Of course, it is not a new term for all of us, but since I have left my country and live in freedom, I have noticed that this is not the freedom, which existed in the late sixties and early seventies. That generation had fought to get its freedom and the new one, they have it already by hand.

As the American writer Elbert Hubbard said: Freedom cannot be bestowed – it must be achieved. I believe in this as I have noticed in Germany, most people don’t know what freedom really is. Because they got it by the Allies as a presence.

I have lived under one or more dictatorial regimes, and I know what freedom really means.

To be honest, I just want to say, with all of my prattles, that I’m living now in the free western, but nowadays, confronted with some failed ideas about freedom. Even among my friends, some valued people I know and honour, but notice that they are not really aware of freedom or being free. They mixed it up with somehow antisocial behaviour. Yes, I might swim against the stream, but I have surely my good reasons. You know what? If you’ve got your own safe home, you will never want to give it away at any price, whatever it costs, even if you’d become conservative!

————————

Journalism is dead! Said my guest, a Frenchman, whom I picked up to bring to the train station one day in my working time. You know, when I was working every day as a taxi driver, I tried, if possible, to open dialogue with my guests, and actually got used to it being asked again and again where I come from and what I used to do (and sometimes: what the hell I’m doing here at all! It happened though so seldom, thank goodness!). Even though we started talking, and when I said that I’ve come from Iran and was a journalist, he said that sentence: Journalism is dead!

He saw my surprised face in the mirror. Therefore, he added that he’s also a journalist working in Paris, and he followed: I know once upon a time, in the 60s and 70s, journalism was alive! A reporter was working to find out the truth, no matter about what or whom. The point was the power of curiosity for discovering what was hidden behind. The cheekiness, the tension, the peculiarity, and the excitement. And when he looked me through the mirror said to me: I know that you also belong to this group. Otherwise, you were still in Iran and did your job, not here, working as a taxi driver.

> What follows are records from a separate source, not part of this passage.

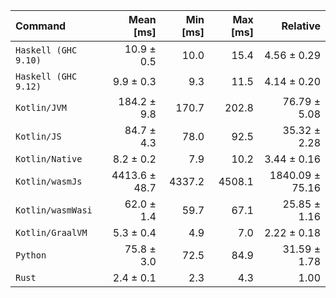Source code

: | Command | Mean [ms] | Min [ms] | Max [ms] | Relative |
|:---|---:|---:|---:|---:|
| `Haskell (GHC 9.10)` | 10.9 ± 0.5 | 10.0 | 15.4 | 4.56 ± 0.29 |
| `Haskell (GHC 9.12)` | 9.9 ± 0.3 | 9.3 | 11.5 | 4.14 ± 0.20 |
| `Kotlin/JVM` | 184.2 ± 9.8 | 170.7 | 202.8 | 76.79 ± 5.08 |
| `Kotlin/JS` | 84.7 ± 4.3 | 78.0 | 92.5 | 35.32 ± 2.28 |
| `Kotlin/Native` | 8.2 ± 0.2 | 7.9 | 10.2 | 3.44 ± 0.16 |
| `Kotlin/wasmJs` | 4413.6 ± 48.7 | 4337.2 | 4508.1 | 1840.09 ± 75.16 |
| `Kotlin/wasmWasi` | 62.0 ± 1.4 | 59.7 | 67.1 | 25.85 ± 1.16 |
| `Kotlin/GraalVM` | 5.3 ± 0.4 | 4.9 | 7.0 | 2.22 ± 0.18 |
| `Python` | 75.8 ± 3.0 | 72.5 | 84.9 | 31.59 ± 1.78 |
| `Rust` | 2.4 ± 0.1 | 2.3 | 4.3 | 1.00 |
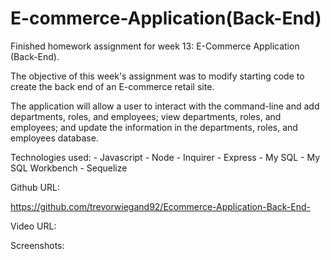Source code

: # E-commerce-Application(Back-End)

Finished homework assignment for week 13: E-Commerce Application (Back-End).

The objective of this week's assignment was to modify starting code to create the back end of an E-commerce retail site.

The application will allow a user to interact with the command-line and add departments, roles, and employees; view departments, roles, and employees; and update the information in the departments, roles, and employees database.


Technologies used: 
    - Javascript
    - Node
    - Inquirer
    - Express
    - My SQL
    - My SQL Workbench
    - Sequelize



Github URL:

https://github.com/trevorwiegand92/Ecommerce-Application-Back-End-


Video URL:




Screenshots:



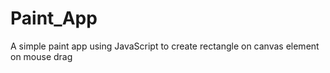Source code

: # Paint_App
A simple paint app using JavaScript to create rectangle on canvas element on mouse drag
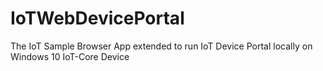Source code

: # IoTWebDevicePortal
The IoT Sample Browser App extended to run IoT Device Portal locally on Windows 10 IoT-Core Device
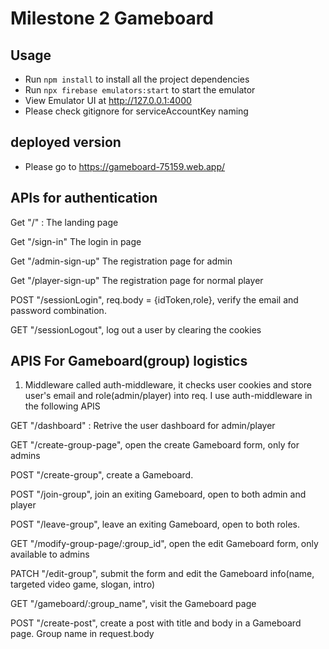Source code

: # Milestone 2 Gameboard

## Usage

* Run  `npm install` to install all the project dependencies
* Run `npx firebase emulators:start` to start the emulator
* View Emulator UI at http://127.0.0.1:4000
* Please check gitignore for serviceAccountKey naming

## deployed version
* Please go to https://gameboard-75159.web.app/

## APIs for authentication
Get "/" : The landing page

Get "/sign-in" The login in page

Get "/admin-sign-up" The registration page for admin

Get "/player-sign-up" The registration page for normal player

POST "/sessionLogin", req.body = {idToken,role}, verify the email and password combination.

GET "/sessionLogout", log out a user by clearing the cookies

## APIS For Gameboard(group) logistics
1. Middleware called auth-middleware, it checks user cookies and store user's email and role(admin/player) into req. I use auth-middleware in the following APIS

GET "/dashboard" : Retrive the user dashboard for admin/player

GET "/create-group-page", open the create Gameboard form, only for admins

POST "/create-group", create a Gameboard.

POST "/join-group", join an exiting Gameboard, open to both admin and player

POST "/leave-group", leave an exiting Gameboard, open to both roles.

GET "/modify-group-page/:group_id", open the edit Gameboard form, only     available to admins

PATCH "/edit-group", submit the form and edit the Gameboard info(name, targeted video game, slogan, intro) 

GET "/gameboard/:group_name", visit the Gameboard page

POST "/create-post", create a post with title and body in a Gameboard page. Group name in request.body




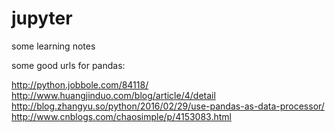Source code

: # jupyter
some learning notes

some good urls for pandas:

http://python.jobbole.com/84118/
http://www.huangjinduo.com/blog/article/4/detail
http://blog.zhangyu.so/python/2016/02/29/use-pandas-as-data-processor/
http://www.cnblogs.com/chaosimple/p/4153083.html
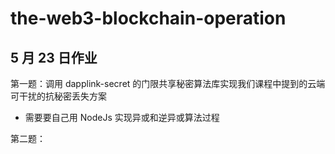 # the-web3-blockchain-operation

## 5 月 23 日作业

第一题：调用 dapplink-secret 的门限共享秘密算法库实现我们课程中提到的云端可干扰的抗秘密丢失方案

- 需要要自己用 NodeJs 实现异或和逆异或算法过程

第二题：
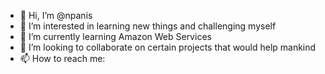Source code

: - 👋 Hi, I’m @npanis
- 👀 I’m interested in learning new things and challenging myself
- 🌱 I’m currently learning Amazon Web Services
- 💞️ I’m looking to collaborate on certain projects that would help mankind
- 📫 How to reach me:

<!---
npanis/npanis is a ✨ special ✨ repository because its `README.md` (this file) appears on your GitHub profile.
You can click the Preview link to take a look at your changes.
--->
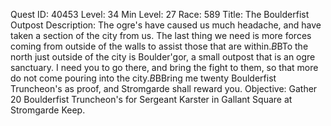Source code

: Quest ID: 40453
Level: 34
Min Level: 27
Race: 589
Title: The Boulderfist Outpost
Description: The ogre's have caused us much headache, and have taken a section of the city from us. The last thing we need is more forces coming from outside of the walls to assist those that are within.$B$BTo the north just outside of the city is Boulder'gor, a small outpost that is an ogre sanctuary. I need you to go there, and bring the fight to them, so that more do not come pouring into the city.$B$BBring me twenty Boulderfist Truncheon's as proof, and Stromgarde shall reward you.
Objective: Gather 20 Boulderfist Truncheon's for Sergeant Karster in Gallant Square at Stromgarde Keep.
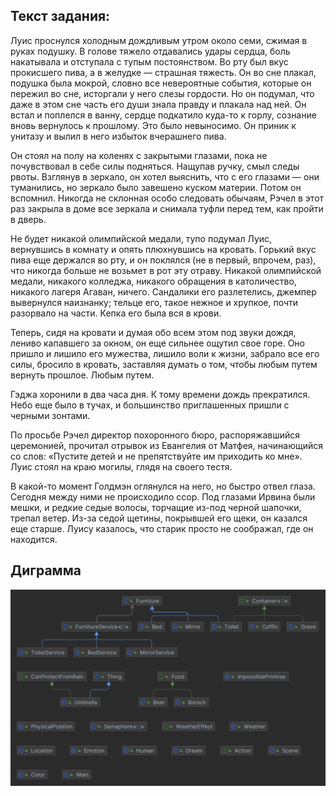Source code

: ## Текст задания:

Луис проснулся холодным дождливым утром около семи, сжимая в
руках подушку. В голове тяжело отдавались удары сердца, боль накатывала и отступала с тупым постоянством. Во рту был
вкус прокисшего пива, а в желудке — страшная тяжесть. Он во сне плакал, подушка была мокрой, словно все невероятные
события, которые он пережил во сне, исторгали у него слезы гордости. Но он подумал, что даже в этом сне часть его души
знала правду и плакала над ней.
Он встал и поплелся в ванну, сердце подкатило куда-то к горлу, сознание вновь вернулось к прошлому. Это было невыносимо.
Он приник к унитазу и вылил в него избыток вчерашнего пива.

Он стоял на полу на коленях с закрытыми глазами, пока не почувствовал в себе силы подняться. Нащупав ручку, смыл следы
рвоты. Взглянув в зеркало, он хотел выяснить, что с его глазами — они туманились, но зеркало было завешено куском
материи. Потом он вспомнил. Никогда не склонная особо следовать обычаям, Рэчел в этот раз закрыла в доме все зеркала и
снимала туфли перед тем, как пройти в дверь.

Не будет никакой олимпийской медали, тупо подумал Луис, вернувшись в комнату и опять плюхнувшись на кровать. Горький
вкус пива еще держался во рту, и он поклялся (не в первый, впрочем, раз), что никогда больше не возьмет в рот эту
отраву. Никакой олимпийской медали, никакого колледжа, никакого обращения в католичество, никакого лагеря Агаван,
ничего. Сандалики его разлетелись, джемпер вывернулся наизнанку; тельце его, такое нежное и хрупкое, почти разорвало на
части. Кепка его была вся в крови.

Теперь, сидя на кровати и думая обо всем этом под звуки дождя, лениво капавшего за окном, он еще сильнее ощутил свое
горе. Оно пришло и лишило его мужества, лишило воли к жизни, забрало все его силы, бросило в кровать, заставляя думать о
том, чтобы любым путем вернуть прошлое. Любым путем.

Гэджа хоронили в два часа дня. К тому времени дождь прекратился. Небо еще было в тучах, и большинство приглашенных
пришли с черными зонтами.

По просьбе Рэчел директор похоронного бюро, распоряжавшийся церемонией, прочитал отрывок из Евангелия от Матфея,
начинающийся со слов: «Пустите детей и не препятствуйте им приходить ко мне». Луис стоял на краю могилы, глядя на своего
тестя.

В какой-то момент Голдмэн оглянулся на него, но быстро отвел глаза. Сегодня между ними не происходило ссор. Под глазами
Ирвина были мешки, и редкие седые волосы, торчащие из-под черной шапочки, трепал ветер. Из-за седой щетины, покрывшей
его щеки, он казался еще старше. Луису казалось, что старик просто не соображал, где он находится.

## Диграмма

![](uml.png)
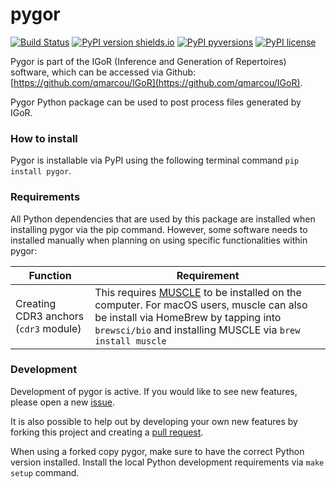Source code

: # pygor

[![Build Status](https://img.shields.io/travis/penuts7644/pygor.svg?branch=master&longCache=true&style=for-the-badge)](https://travis-ci.org/penuts7644/pygor)
[![PyPI version shields.io](https://img.shields.io/pypi/v/pygor.svg?longCache=true&style=for-the-badge)](https://pypi.python.org/pypi/pygor/)
[![PyPI pyversions](https://img.shields.io/pypi/pyversions/pygor.svg?longCache=true&style=for-the-badge)](https://pypi.python.org/pypi/pygor/)
[![PyPI license](https://img.shields.io/pypi/l/pygor.svg?longCache=true&style=for-the-badge)](https://pypi.python.org/pypi/pygor/)

Pygor is part of the IGoR (Inference and Generation of Repertoires) software, which can be accessed via Github: [https://github.com/qmarcou/IGoR](https://github.com/qmarcou/IGoR).

Pygor Python package can be used to post process files generated by IGoR.

### How to install

Pygor is installable via PyPI using the following terminal command `pip install pygor`.

### Requirements

All Python dependencies that are used by this package are installed when installing pygor via the pip command. However, some software needs to installed manually when planning on using specific functionalities within pygor:

| Function | Requirement |
| -------- | ----------- |
| Creating CDR3 anchors (`cdr3` module) | This requires [MUSCLE](http://www.drive5.com/muscle/) to be installed on the computer. For macOS users, muscle can also be install via HomeBrew by tapping into `brewsci/bio` and installing MUSCLE via `brew install muscle` |

### Development

Development of pygor is active. If you would like to see new features, please open a new [issue](https://github.com/penuts7644/pygor/issues/new).

It is also possible to help out by developing your own new features by forking this project and creating a [pull request](https://github.com/penuts7644/pygor/compare).

When using a forked copy pygor, make sure to have the correct Python version installed. Install the local Python development requirements via `make setup` command.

As I once saw someone had commented: “I remember the days when Rolling Stone had writers. I remember the days when the Washington Post had writers. Nowadays, journalists are nothing but uneducated bloggers pushing an agenda.”

So! Here I have found a person, Hunter S. Thompson, a dreamer maybe just like me, who had had an idea (he is from the time which I mentioned: old time!) with the name: Gonzo Journalism. Let hear what he meant.

PS: I am so grateful to have some friends like you and a place just like here to open my heart thoroughly. Thank you all.🙏💖🙏💖

via https://www.openculture.com/

Via https://www.openculture.com/

Gonzo journalism is a style of journalism that features the author as its protagonist, simultaneously experiencing and reporting on a story from a first-person point of view. The writer becomes part of the story, portraying events through their own experience, which offers readers their version of the truth.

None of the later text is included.